Acho importante iniciar esse blog esclarecendo que quem o escreve é nada mais que um surfista de finais de semana (quando dá onda ou tem tempo rsrs) que sempre sonhou em surfar algumas das melhores ondas do mundo, um paulista radicado no RJ.
Para um surfista, o shaper não é apenas um fabricante de equipamentos, ele é o “tradutor” dos seus sentimentos dentro d’água. Ter um bom relacionamento com quem faz suas pranchas é, possivelmente, o atalho mais rápido para a evolução no esporte e o meu foi feito com Igor Pitasi, da Pitasi Surfboards.

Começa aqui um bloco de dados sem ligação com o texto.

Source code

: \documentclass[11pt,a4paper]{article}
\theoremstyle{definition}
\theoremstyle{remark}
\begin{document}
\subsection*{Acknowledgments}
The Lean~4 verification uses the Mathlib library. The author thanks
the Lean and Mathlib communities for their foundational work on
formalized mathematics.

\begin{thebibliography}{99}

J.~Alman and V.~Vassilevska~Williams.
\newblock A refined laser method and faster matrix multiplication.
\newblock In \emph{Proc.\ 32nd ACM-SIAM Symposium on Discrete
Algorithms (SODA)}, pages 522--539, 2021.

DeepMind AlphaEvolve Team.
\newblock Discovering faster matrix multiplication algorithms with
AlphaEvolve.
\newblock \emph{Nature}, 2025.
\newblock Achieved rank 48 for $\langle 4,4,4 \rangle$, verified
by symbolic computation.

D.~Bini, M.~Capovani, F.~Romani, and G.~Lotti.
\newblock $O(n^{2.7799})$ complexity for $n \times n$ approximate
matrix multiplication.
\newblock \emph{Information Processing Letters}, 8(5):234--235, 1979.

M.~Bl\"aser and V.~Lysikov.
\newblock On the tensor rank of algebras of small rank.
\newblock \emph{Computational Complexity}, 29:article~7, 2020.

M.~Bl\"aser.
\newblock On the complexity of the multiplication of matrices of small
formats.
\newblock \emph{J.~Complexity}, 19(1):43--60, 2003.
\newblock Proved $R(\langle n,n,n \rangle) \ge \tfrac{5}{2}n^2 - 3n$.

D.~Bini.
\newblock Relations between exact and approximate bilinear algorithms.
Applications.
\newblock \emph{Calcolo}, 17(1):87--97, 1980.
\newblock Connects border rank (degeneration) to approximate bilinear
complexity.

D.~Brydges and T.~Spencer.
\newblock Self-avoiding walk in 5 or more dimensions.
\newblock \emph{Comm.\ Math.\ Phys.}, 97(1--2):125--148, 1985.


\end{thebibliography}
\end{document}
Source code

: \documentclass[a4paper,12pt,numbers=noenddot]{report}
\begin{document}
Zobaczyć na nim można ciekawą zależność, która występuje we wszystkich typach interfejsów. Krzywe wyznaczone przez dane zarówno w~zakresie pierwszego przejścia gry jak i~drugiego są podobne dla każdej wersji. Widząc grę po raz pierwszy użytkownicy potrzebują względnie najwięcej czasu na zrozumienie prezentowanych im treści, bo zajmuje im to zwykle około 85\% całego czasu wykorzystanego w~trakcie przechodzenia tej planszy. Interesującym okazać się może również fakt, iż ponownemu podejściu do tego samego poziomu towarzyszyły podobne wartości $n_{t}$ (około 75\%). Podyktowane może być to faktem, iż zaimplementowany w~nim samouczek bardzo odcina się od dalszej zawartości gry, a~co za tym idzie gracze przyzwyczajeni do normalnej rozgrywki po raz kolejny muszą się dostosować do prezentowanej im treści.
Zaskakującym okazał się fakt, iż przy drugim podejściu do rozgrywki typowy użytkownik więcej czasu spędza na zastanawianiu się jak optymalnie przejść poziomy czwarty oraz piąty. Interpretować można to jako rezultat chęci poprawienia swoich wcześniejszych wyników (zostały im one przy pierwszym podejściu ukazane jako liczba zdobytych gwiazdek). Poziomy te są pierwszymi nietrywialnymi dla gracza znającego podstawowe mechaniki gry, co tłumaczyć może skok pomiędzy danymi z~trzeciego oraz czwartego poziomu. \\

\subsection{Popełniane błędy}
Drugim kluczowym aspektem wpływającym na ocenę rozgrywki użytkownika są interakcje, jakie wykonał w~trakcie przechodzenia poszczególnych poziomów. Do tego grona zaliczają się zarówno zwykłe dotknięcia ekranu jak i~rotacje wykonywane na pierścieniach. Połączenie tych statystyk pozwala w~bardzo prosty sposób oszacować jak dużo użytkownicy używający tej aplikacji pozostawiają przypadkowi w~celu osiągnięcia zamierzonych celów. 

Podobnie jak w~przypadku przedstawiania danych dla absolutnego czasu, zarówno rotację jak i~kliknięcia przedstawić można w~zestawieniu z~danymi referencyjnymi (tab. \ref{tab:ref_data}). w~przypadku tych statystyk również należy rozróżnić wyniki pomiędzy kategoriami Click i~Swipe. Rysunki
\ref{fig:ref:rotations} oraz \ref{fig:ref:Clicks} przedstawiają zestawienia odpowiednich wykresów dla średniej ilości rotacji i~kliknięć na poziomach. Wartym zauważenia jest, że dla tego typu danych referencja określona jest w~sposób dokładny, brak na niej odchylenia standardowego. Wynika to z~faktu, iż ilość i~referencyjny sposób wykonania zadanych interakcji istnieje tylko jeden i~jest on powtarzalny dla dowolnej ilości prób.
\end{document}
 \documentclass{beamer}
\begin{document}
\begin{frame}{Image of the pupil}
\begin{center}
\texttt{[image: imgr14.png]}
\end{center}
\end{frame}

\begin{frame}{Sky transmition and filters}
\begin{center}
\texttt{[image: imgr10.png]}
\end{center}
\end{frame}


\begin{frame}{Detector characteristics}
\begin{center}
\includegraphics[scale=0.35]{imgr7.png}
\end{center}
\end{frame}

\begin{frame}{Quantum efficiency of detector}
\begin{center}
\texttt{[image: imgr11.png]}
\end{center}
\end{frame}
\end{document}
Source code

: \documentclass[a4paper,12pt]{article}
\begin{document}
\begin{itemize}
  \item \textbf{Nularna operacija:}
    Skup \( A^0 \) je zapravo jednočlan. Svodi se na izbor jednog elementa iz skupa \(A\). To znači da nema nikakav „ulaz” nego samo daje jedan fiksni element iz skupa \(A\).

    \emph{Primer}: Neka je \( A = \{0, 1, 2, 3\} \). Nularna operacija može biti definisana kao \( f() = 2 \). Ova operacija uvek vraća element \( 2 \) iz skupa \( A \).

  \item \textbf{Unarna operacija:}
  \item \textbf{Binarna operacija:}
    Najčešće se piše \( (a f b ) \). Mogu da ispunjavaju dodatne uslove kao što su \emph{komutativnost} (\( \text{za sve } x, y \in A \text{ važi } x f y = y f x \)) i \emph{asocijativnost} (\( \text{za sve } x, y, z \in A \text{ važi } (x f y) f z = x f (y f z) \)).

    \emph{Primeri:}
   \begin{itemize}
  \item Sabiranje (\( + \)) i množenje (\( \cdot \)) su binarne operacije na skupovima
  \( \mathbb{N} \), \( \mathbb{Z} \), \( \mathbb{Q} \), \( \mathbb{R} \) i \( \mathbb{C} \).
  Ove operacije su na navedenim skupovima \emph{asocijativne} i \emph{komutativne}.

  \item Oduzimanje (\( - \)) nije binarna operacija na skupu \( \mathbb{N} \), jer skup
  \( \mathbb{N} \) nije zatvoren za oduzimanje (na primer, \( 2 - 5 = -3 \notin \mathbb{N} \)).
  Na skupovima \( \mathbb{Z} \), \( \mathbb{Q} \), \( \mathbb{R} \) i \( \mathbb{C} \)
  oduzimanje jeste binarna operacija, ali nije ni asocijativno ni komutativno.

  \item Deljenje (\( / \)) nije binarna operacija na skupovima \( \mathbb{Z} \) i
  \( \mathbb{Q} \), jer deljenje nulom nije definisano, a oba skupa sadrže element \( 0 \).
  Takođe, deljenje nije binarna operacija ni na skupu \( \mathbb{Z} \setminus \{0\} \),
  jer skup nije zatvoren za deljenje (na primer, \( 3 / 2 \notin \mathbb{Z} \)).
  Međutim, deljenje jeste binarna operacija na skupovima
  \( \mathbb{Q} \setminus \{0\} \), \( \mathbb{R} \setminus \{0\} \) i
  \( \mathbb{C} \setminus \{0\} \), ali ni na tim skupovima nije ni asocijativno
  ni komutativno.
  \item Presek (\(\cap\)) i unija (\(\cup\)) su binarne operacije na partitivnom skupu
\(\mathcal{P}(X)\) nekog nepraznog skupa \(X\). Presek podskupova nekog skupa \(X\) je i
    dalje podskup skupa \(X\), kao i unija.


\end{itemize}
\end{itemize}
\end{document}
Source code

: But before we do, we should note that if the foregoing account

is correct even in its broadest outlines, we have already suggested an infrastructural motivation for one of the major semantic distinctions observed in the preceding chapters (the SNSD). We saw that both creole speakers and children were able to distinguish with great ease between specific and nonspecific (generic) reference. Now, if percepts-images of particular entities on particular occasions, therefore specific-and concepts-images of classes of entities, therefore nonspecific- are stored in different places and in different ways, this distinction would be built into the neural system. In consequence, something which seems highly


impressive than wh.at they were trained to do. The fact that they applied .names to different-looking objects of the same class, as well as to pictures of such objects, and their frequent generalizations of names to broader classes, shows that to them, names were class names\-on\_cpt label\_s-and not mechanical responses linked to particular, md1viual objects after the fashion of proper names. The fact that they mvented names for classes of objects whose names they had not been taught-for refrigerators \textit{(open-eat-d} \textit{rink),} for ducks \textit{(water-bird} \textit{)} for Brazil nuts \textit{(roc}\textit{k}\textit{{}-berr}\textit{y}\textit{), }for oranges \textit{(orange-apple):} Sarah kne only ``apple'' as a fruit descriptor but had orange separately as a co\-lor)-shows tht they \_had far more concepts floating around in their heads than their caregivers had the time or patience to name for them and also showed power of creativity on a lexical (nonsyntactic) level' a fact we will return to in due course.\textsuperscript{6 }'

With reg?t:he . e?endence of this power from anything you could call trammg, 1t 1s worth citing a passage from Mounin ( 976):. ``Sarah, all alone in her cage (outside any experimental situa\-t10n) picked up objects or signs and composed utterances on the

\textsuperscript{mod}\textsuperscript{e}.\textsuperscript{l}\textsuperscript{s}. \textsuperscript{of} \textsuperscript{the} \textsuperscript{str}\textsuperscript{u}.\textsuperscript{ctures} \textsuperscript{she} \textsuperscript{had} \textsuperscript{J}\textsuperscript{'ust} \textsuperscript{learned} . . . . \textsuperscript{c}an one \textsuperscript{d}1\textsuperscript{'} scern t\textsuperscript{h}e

Especialista em longboards, Pitasi, apesar da sua essência ser baseada nos pranchões, é aquele típico surfista que curte todos os tipos de equipamentos, que não condena as ideias trazidas pelo cliente. Outros dois fatores que me fizeram iniciar com ele, é o de estar geograficamente próximo, tendo oportunidades de surfarmos juntos e o dele ser um cara realmente dedicado ao que o cliente pede, no meu caso, sou um cara baixo (1,68) e pesado (90kg), devido a isso sempre busquei por pranchas com bom volume de flutuação porém no design performance.

Aqui estão os pilares que mostram por que essa conexão é tão importante:
Tradução de Sensações em Design: O surf é um esporte de sensações subjetivas. Muitas vezes, o surfista sente que a prancha “trava” na rabeta ou “enterra o bico”, mas não sabe explicar o porquê técnico.
Quando há confiança, o shaper consegue interpretar termos vagos como “queria algo mais solto” e transformar isso em ajustes precisos no rocker, no concave ou na distribuição de volume.
Personalização Real (O “Custom” de Verdade): Comprar uma prancha de prateleira é como comprar um terno pronto: pode servir bem, mas raramente será perfeito.
O Ajuste fino de um shaper que conhece seu estilo, seu peso e o tipo de onda que você costuma surfar vai criar algo específico para o seu momento atual. Evolução constante, ele acompanha seu progresso e se você emagreceu, ganhou força ou quer começar a arriscar manobras mais verticais, a próxima prancha já nasce com esses ajustes.

Feedback: O relacionamento com o shaper funciona quase como uma consultoria técnica.
Honestidade, um bom shaper terá liberdade para dizer: “Essa prancha que você quer não é a ideal para o seu nível agora”. Esse choque de realidade evita que você gaste dinheiro em um equipamento que vai atrasar seu aprendizado. Você passa a entender a hidrodinâmica por trás do que está sob seus pés, o que te torna um surfista mais consciente e crítico.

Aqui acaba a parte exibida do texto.